Work instructions: Would you restate the entries below word for word, starting at the first line and ending with the one that has "leaves $m$ isomorphic"?

[Saved data entries]
------------
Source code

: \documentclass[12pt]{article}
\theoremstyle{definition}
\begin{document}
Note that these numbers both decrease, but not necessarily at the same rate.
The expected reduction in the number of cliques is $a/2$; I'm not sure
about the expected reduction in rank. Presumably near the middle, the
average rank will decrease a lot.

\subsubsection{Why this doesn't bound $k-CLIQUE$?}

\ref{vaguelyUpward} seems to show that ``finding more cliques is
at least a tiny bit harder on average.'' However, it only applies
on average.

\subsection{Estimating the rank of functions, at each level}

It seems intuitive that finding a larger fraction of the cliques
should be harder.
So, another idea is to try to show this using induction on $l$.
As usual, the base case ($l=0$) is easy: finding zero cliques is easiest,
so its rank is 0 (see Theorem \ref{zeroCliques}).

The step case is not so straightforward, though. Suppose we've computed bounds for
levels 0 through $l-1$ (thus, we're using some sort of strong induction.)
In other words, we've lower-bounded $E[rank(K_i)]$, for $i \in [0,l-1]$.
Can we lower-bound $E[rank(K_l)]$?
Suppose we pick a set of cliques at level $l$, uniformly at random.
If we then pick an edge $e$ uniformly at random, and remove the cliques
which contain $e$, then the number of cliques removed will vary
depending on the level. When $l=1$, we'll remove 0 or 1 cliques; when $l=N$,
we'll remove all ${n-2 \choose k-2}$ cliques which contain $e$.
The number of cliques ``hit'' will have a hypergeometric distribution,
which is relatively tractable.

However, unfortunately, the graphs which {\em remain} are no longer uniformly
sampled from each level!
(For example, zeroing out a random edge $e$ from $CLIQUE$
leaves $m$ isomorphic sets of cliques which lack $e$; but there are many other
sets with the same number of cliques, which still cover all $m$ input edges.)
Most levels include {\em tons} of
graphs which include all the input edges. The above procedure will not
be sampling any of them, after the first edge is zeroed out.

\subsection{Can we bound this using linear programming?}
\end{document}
------------
Written answer:
Source code

: \documentclass[12pt]{article}
\theoremstyle{definition}
\begin{document}
Note that these numbers both decrease, but not necessarily at the same rate.
The expected reduction in the number of cliques is $a/2$; I'm not sure
about the expected reduction in rank. Presumably near the middle, the
average rank will decrease a lot.

\subsubsection{Why this doesn't bound $k-CLIQUE$?}

\ref{vaguelyUpward} seems to show that ``finding more cliques is
at least a tiny bit harder on average.'' However, it only applies
on average.

\subsection{Estimating the rank of functions, at each level}

It seems intuitive that finding a larger fraction of the cliques
should be harder.
So, another idea is to try to show this using induction on $l$.
As usual, the base case ($l=0$) is easy: finding zero cliques is easiest,
so its rank is 0 (see Theorem \ref{zeroCliques}).

The step case is not so straightforward, though. Suppose we've computed bounds for
levels 0 through $l-1$ (thus, we're using some sort of strong induction.)
In other words, we've lower-bounded $E[rank(K_i)]$, for $i \in [0,l-1]$.
Can we lower-bound $E[rank(K_l)]$?
Suppose we pick a set of cliques at level $l$, uniformly at random.
If we then pick an edge $e$ uniformly at random, and remove the cliques
which contain $e$, then the number of cliques removed will vary
depending on the level. When $l=1$, we'll remove 0 or 1 cliques; when $l=N$,
we'll remove all ${n-2 \choose k-2}$ cliques which contain $e$.
The number of cliques ``hit'' will have a hypergeometric distribution,
which is relatively tractable.

However, unfortunately, the graphs which {\em remain} are no longer uniformly
sampled from each level!
(For example, zeroing out a random edge $e$ from $CLIQUE$
leaves $m$ isomorphic sets of cliques which lack $e$; but there are many other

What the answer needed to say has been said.